¿Qué habría más allá de la punta? ¿Calas, arrecifes, otra dentada línea de acantilados? Desde la playa, Dax no podía saberlo.
Para salir de dudas, se arrojó al mar. La resaca lo arrastró y pronto dejó de hacer pie. Una ola le estalló encima, haciéndole rodar hasta el rocoso lecho. En cuanto logró salir a la superficie, volvió a sumergirse para evitar las rompientes. Buceando, abrió los ojos. El agua era opaca, de un verde botella refractario a la luz.
La playa se alejaba de él. Cuando ya temía derivar a mar abierto, una corriente transversal le impulsó hacia la punta tras la que había desaparecido la chica. Para evitar los arrecifes, bastaba con dejarse flotar hasta el otro lado del promontorio, donde se perfilaba una minúscula cala en forma de concha, media luna de arena negra. Con un último esfuerzo, Dax braceó hasta la orilla y salió del agua.
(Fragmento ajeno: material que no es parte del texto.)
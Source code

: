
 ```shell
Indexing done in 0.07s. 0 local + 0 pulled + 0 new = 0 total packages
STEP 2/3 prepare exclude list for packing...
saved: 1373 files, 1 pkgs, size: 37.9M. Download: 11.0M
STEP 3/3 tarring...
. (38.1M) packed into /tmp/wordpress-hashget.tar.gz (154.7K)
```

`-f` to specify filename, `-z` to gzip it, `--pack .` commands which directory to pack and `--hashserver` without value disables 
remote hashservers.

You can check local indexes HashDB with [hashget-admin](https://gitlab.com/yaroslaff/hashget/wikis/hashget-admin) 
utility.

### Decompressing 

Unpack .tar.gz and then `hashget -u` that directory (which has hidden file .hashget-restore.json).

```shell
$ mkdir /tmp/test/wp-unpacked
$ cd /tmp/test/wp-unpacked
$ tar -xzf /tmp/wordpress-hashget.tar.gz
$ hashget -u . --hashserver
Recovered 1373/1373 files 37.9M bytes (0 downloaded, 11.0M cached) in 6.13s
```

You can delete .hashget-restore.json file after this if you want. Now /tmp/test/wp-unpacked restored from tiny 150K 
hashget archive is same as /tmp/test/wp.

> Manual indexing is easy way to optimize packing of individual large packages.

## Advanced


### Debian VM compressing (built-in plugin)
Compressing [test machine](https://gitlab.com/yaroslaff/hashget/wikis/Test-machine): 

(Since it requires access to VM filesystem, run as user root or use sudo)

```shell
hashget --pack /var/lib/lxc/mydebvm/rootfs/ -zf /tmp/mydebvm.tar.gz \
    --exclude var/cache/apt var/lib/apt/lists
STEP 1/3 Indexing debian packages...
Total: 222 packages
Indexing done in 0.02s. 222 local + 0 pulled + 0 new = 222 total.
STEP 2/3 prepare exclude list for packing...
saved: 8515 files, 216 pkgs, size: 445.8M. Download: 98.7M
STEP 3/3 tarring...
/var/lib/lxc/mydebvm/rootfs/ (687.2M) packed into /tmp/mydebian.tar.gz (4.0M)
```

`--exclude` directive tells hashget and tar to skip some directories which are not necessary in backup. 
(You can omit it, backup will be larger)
Las huellas de Puerto no se habían borrado de la superficie de las rocas. Se dirigían al farallón. Dax las fue siguiendo hasta la abrupta pared del acantilado, de la que pendía una escala.
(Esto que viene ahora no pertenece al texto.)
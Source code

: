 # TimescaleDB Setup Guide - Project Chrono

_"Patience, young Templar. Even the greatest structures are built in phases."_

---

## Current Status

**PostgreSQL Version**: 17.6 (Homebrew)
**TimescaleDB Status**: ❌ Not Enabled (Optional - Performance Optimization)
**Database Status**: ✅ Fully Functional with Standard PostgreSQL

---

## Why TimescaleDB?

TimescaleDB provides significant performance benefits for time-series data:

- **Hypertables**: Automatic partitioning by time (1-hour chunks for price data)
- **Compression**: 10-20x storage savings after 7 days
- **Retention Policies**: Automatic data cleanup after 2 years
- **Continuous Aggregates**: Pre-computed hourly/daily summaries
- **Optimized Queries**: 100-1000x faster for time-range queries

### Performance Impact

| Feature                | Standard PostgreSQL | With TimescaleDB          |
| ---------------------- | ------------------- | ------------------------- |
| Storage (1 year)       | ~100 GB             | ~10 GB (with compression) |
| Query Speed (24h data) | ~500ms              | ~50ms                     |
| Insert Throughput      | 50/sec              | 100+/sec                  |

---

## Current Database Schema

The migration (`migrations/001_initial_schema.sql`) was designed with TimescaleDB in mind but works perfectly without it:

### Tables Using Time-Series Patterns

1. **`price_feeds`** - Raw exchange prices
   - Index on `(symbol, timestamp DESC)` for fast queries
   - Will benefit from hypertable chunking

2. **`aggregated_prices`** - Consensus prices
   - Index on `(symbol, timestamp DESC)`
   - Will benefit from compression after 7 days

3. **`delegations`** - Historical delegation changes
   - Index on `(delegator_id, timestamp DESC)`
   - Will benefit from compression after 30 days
Bamboleándose, empezó a descender sus inseguros peldaños. Con el sol a la espalda, ascendió diez metros prácticamente en vertical. De golpe, la árida Montaña del Hombre Muerto alzó ante él su azufrosa mole. Su imponente aspecto no la hacía inexpugnable. Una senda iba serpenteando hasta su cima.
No se veía a Puerto. Era como si aquella árida pendiente se la hubiese tragado.
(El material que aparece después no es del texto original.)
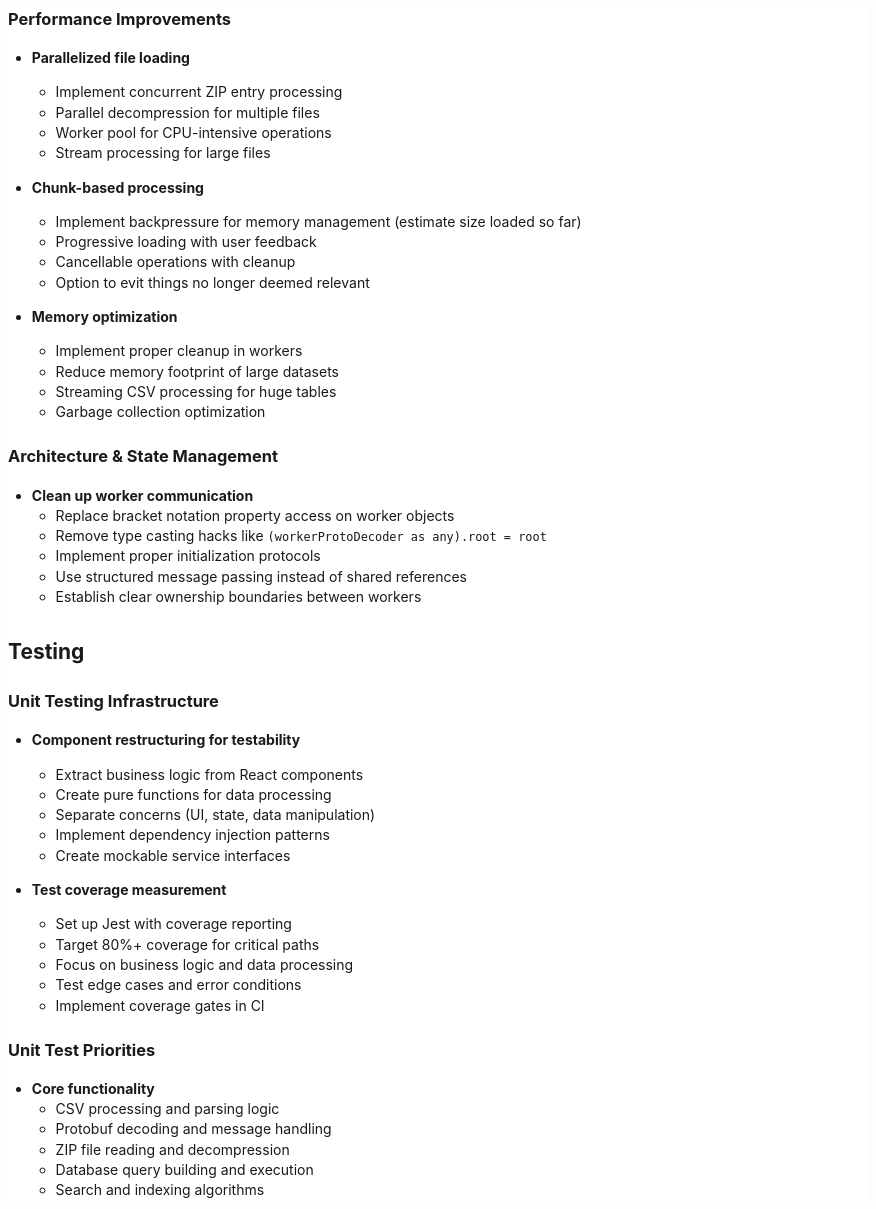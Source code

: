 ### Performance Improvements

- **Parallelized file loading**
  - Implement concurrent ZIP entry processing
  - Parallel decompression for multiple files
  - Worker pool for CPU-intensive operations
  - Stream processing for large files

- **Chunk-based processing**
  - Implement backpressure for memory management (estimate size loaded so far)
  - Progressive loading with user feedback
  - Cancellable operations with cleanup
  - Option to evit things no longer deemed relevant

- **Memory optimization**
  - Implement proper cleanup in workers
  - Reduce memory footprint of large datasets
  - Streaming CSV processing for huge tables
  - Garbage collection optimization

### Architecture & State Management

- **Clean up worker communication**
  - Replace bracket notation property access on worker objects
  - Remove type casting hacks like `(workerProtoDecoder as any).root = root`
  - Implement proper initialization protocols
  - Use structured message passing instead of shared references
  - Establish clear ownership boundaries between workers

## Testing

### Unit Testing Infrastructure

- **Component restructuring for testability**
  - Extract business logic from React components
  - Create pure functions for data processing
  - Separate concerns (UI, state, data manipulation)
  - Implement dependency injection patterns
  - Create mockable service interfaces

- **Test coverage measurement**
  - Set up Jest with coverage reporting
  - Target 80%+ coverage for critical paths
  - Focus on business logic and data processing
  - Test edge cases and error conditions
  - Implement coverage gates in CI

### Unit Test Priorities

- **Core functionality**
  - CSV processing and parsing logic
  - Protobuf decoding and message handling
  - ZIP file reading and decompression
  - Database query building and execution
  - Search and indexing algorithms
Dax atacó el ascenso. Al poco rato perdió el camino y tuvo que volver atrás por un terreno muy inclinado y suelto, resbaladizo y sin consolidar. La subida se le hacía más dura porque había dejado sus zapatos náuticos en la playa y afiladas piedrecillas se clavaban en las plantas de sus pies. Desde su llegada a la isla no había bebido más agua que la imprescindible para ingerir sus cápsulas y tenía tanta sed que un charco le habría invitado a calmarla. Pero, con todo lo que había llovido el día anterior, ni una pátina de humedad afloraba en la reseca falda del volcán.
Más de media hora le llevó alcanzar la cumbre. En lo alto, tomó aire y contempló el panorama.
Abajo, muy abajo, los barracones de la Colonia no parecían más grandes que cajas de cerillas. Dax distinguió la moto de Fagen, todavía tirada, y, en la puerta del tercer barracón, a cuyo inquilino aún no conocía, los coloridos gajos de una sombrilla.
Cuando hubo recobrado el aliento, comenzó a crestear el cráter. Como por arte de magia, la casa de Leo Cosmo («y de Puerto», pensó), surgió de la nada en medio de un paisaje puramente volcánico, duro y lacónico como el de un abandonado planeta. La fachada evidenciaba serlo por un zócalo de toba bajo el alabeado muro en el que, a la altura de unos dos metros y medio, se abrían dos óculos de piedra translúcida, emplomada con motivos geométricos, y un catedralicio portón tachonado con clavos de hierro en forma de estrellas de mar. Dos esfinges aladas cuya blanda aleación, de cobre o níquel, las hacía refulgir, vigilaban la entrada como esotéricos símbolos.
—¿No sabe que invadir una propiedad privada es delito? ¡Alto ahí!